Considering a Higher Plan Deductible
If you are a young healthy couple or individual in good health and have a healthy savings account, you can effectively lower the cost of your monthly insurance premium by choosing a HDHP (Higher Deductible Health Insurance Plan) The HDHP allows you to deducts funds from your paycheck pre-tax each month and contribute that amount to an HSA (Health Savings Account) This plan will allow you to reduce your overall taxable income annually (for families in the 25% tax bracket that's a maximum out of pocket charge of $12,500 and 6,250 for individuals). Unlike an FSA The money that is deposited into the HSA is yours and is tax-free as long as it's used for Medical purposes, if you leave your current employer it is yours to take along with you, and finally you don't have to use it all up each year you can accumulate and let it grow for as long as you want. If you have a year where you are very healthy you can have several thousand dollars saved in your HSA, to be used in later years.

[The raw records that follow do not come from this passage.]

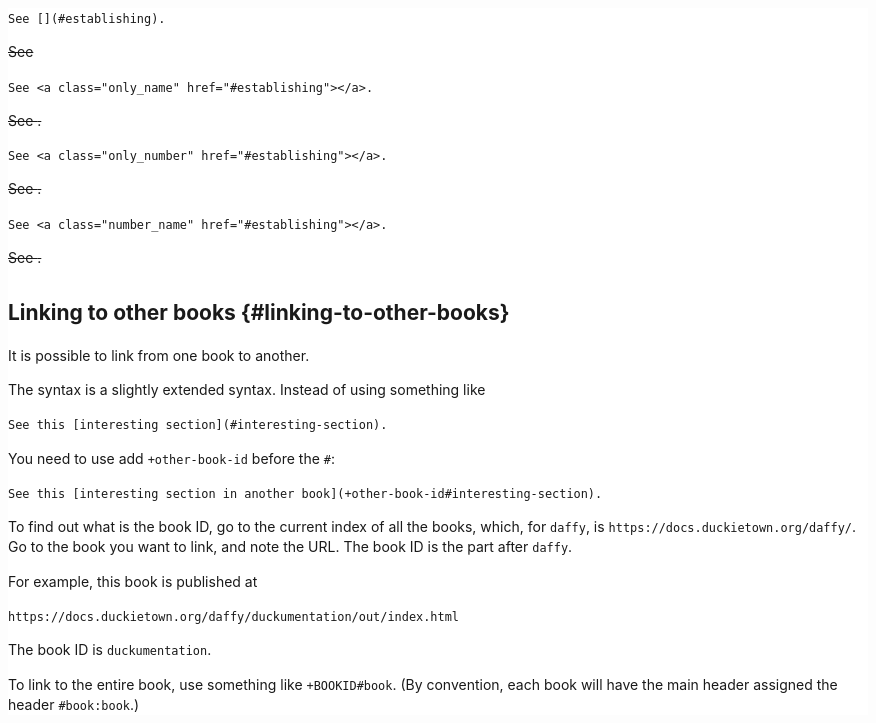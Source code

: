<col1 figure-id="tab:link-examples" figure-caption="Syntax for referring to sections.">
    <pre class="markdown"><code class="markdown">See [](#establishing).</code></pre>
    <s>See <a href="#establishing"></a></s>
    <pre class="html"><code class="html">See &lt;a class="only_name" href="#establishing"&gt;&lt;/a&gt;.</code
    ></pre>
    <s>See <a class="only_name" href="#establishing"></a>.</s>
    <pre class="html"><code class="html">See &lt;a class="only_number" href="#establishing"&gt;&lt;/a&gt;.</code
    ></pre>
    <s>See <a class="only_number" href="#establishing"></a>.</s>
    <pre class="html"><code class="html">See &lt;a class="number_name" href="#establishing"&gt;&lt;/a&gt;.</code></pre>
    <s>See <a class="number_name" href="#establishing"></a>.</s>
</col1>

<style>
#tab\:link-examples td {
    text-align: left;
    display: block;
    margin-bottom: 5pt;
}

#tab\:link-examples tr:nth-child(2n+1) td {
    margin-bottom: 5pt;
}
#tab\:link-examples tr:nth-child(2n) td {
    margin-bottom: 15pt;
}
</style>




## Linking to other books {#linking-to-other-books}

It is possible to link from one book to another.

The syntax is a slightly extended syntax. Instead of using something like 

    See this [interesting section](#interesting-section).
    
You need to use add `+other-book-id` before the `#`:

    See this [interesting section in another book](+other-book-id#interesting-section).
    
   
To find out what is the book ID, go to the current index of all the books,
which, for `daffy`, is `https://docs.duckietown.org/daffy/`. Go to 
the book you want to link, and note the URL. The book ID is the part after `daffy`.

For example, this book is published at 

    https://docs.duckietown.org/daffy/duckumentation/out/index.html

The book ID is `duckumentation`.

To link to the entire book, use something like `+BOOKID#book`. (By convention,
each book will have the main header assigned the header `#book:book`.)
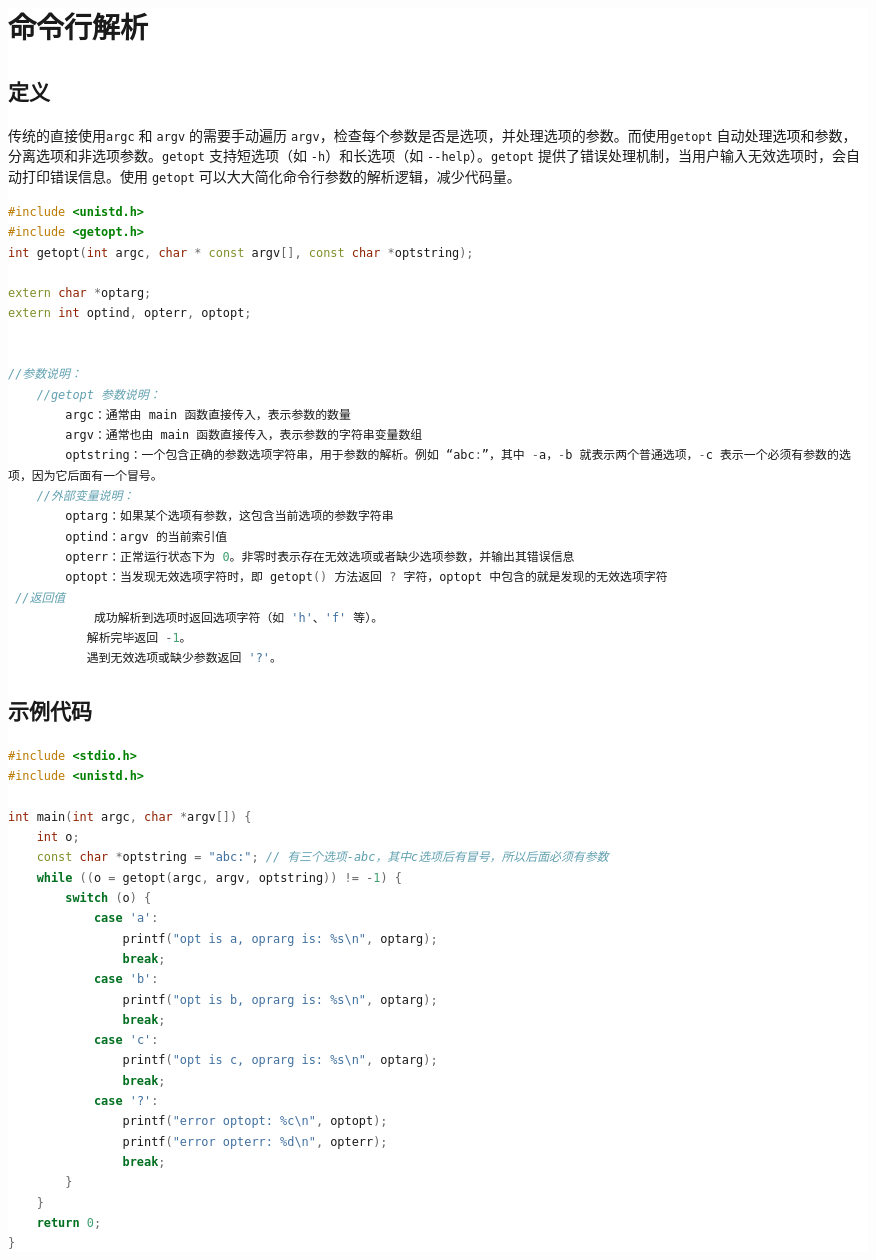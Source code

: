 # 命令行解析

## 定义

传统的直接使用`argc` 和 `argv` 的需要手动遍历 `argv`，检查每个参数是否是选项，并处理选项的参数。而使用`getopt` 自动处理选项和参数，分离选项和非选项参数。`getopt` 支持短选项（如 `-h`）和长选项（如 `--help`）。`getopt` 提供了错误处理机制，当用户输入无效选项时，会自动打印错误信息。使用 `getopt` 可以大大简化命令行参数的解析逻辑，减少代码量。

```cpp
#include <unistd.h>
#include <getopt.h>
int getopt(int argc, char * const argv[], const char *optstring);
 
extern char *optarg;
extern int optind, opterr, optopt;


//参数说明：
	//getopt 参数说明：
		argc：通常由 main 函数直接传入，表示参数的数量
		argv：通常也由 main 函数直接传入，表示参数的字符串变量数组
		optstring：一个包含正确的参数选项字符串，用于参数的解析。例如 “abc:”，其中 -a，-b 就表示两个普通选项，-c 表示一个必须有参数的选项，因为它后面有一个冒号。
    //外部变量说明：
		optarg：如果某个选项有参数，这包含当前选项的参数字符串
		optind：argv 的当前索引值
		opterr：正常运行状态下为 0。非零时表示存在无效选项或者缺少选项参数，并输出其错误信息
		optopt：当发现无效选项字符时，即 getopt() 方法返回 ? 字符，optopt 中包含的就是发现的无效选项字符
 //返回值
            成功解析到选项时返回选项字符（如 'h'、'f' 等）。
		   解析完毕返回 -1。
 		   遇到无效选项或缺少参数返回 '?'。
```

## 示例代码

```c++
#include <stdio.h>
#include <unistd.h>
 
int main(int argc, char *argv[]) {
    int o;
    const char *optstring = "abc:"; // 有三个选项-abc，其中c选项后有冒号，所以后面必须有参数
    while ((o = getopt(argc, argv, optstring)) != -1) {
        switch (o) {
            case 'a':
                printf("opt is a, oprarg is: %s\n", optarg);
                break;
            case 'b':
                printf("opt is b, oprarg is: %s\n", optarg);
                break;
            case 'c':
                printf("opt is c, oprarg is: %s\n", optarg);
                break;
            case '?':
                printf("error optopt: %c\n", optopt);
                printf("error opterr: %d\n", opterr);
                break;
        }
    }
    return 0;
}
```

Pay Medical/Child Care bills with Tax Free Dollars
If you're employer provides you the option to establish an FSA (Flexible Spending Account) account, always take it. The money that goes into an FSA account is pre-taxed and can be used for a lot of different medical expenses ( Co-Pays, prescription drugs, and other cost not covered by your insurance companies) Most company's allow you to use your FSA to pay for qualifying child care expenses as well. In 2013 you can contribute up to $2500 to an FSA for those in the 25% federal tax bracket, that's $625 dollars. If you have children then you can contribute up to $5000 pre-taxed. This is a great opportunity to pay things that you would normally pay, except you are not paying taxes on those dollars, saving you $600-$1500 or more annually. Note an FSA has to be used by March of the following year or it is lost.
Take Advantage of your Company 401K
The best things about 401k's are the tax advantages. In 2013 you can deposit up $16,500 dollars pre tax to your 401k Account. This allows you to reduce your taxable income, while providing you a nest egg for your future. You can either give Uncle Sam your money, or you can save it away for your future.

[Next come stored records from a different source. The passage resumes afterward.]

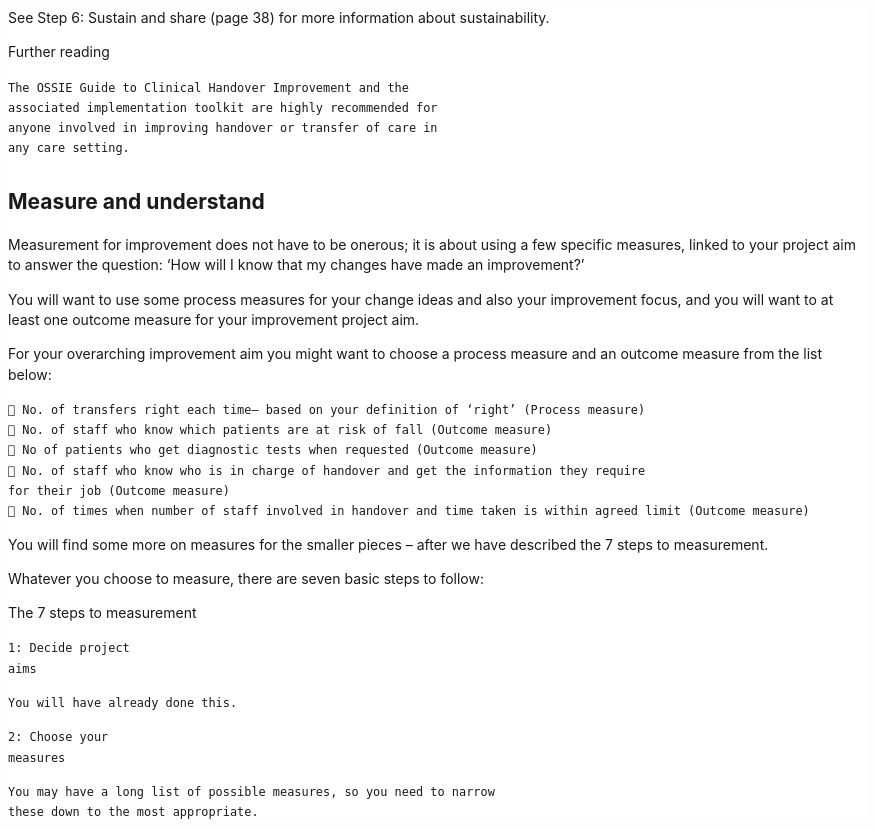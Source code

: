 See Step 6: Sustain and share (page 38) for more information about sustainability.

Further reading

```
The OSSIE Guide to Clinical Handover Improvement and the
associated implementation toolkit are highly recommended for
anyone involved in improving handover or transfer of care in
any care setting.
```

## Measure and understand

Measurement for improvement does not have to be onerous; it is about using a few specific
measures, linked to your project aim to answer the question: ‘How will I know that my changes
have made an improvement?’

You will want to use some process measures for your change ideas and also your improvement
focus, and you will want to at least one outcome measure for your improvement project aim.

For your overarching improvement aim you might want to choose a process measure and an
outcome measure from the list below:

```
 No. of transfers right each time– based on your definition of ‘right’ (Process measure)
 No. of staff who know which patients are at risk of fall (Outcome measure)
 No of patients who get diagnostic tests when requested (Outcome measure)
 No. of staff who know who is in charge of handover and get the information they require
for their job (Outcome measure)
 No. of times when number of staff involved in handover and time taken is within agreed limit (Outcome measure)
```

You will find some more on measures for the smaller pieces – after we have described the 7 steps to measurement.

Whatever you choose to measure, there are seven basic steps to follow:

The 7 steps to measurement

```
1: Decide project
aims
```

```
You will have already done this.
```

```
2: Choose your
measures
```

```
You may have a long list of possible measures, so you need to narrow
these down to the most appropriate.
```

Many employers will match a certain percentage of the employee's contribution. Some companies will match a 100% of the employee's contribution up to a certain point. This is FREE MONEY if you cannot contribute a large amount to your 401k, contribute enough to get the maximum match the company provides. Long after you leave your employer those dollars will still be accruing interest towards your retirement. Here are a couple of other things to think about when it comes to 401ks.
Investment customization and flexibility
Loan and hardship withdrawals
Do Not Go WITHOUT Health Insurance.
Maybe your healthy, or just don't have the means. With the increase cost of insurance it may seem much easier to avoid dealing with the whole situation and forego health insurance completely. There are a couple of things to think about if you are in that mind frame; starting in 2014 having health insurance will be mandatory for every individual, but it would be very foolish to wait till 2014. A simple doctor or hospital visit can run tens of thousands of dollars in medical bills. An individual without health insurance will be responsible for the cost of that medical bill out of pocket. It's hard to support a family if you are in debt. If you are unemployed or your company does not offer health insurance there are various companies out there that cover individuals.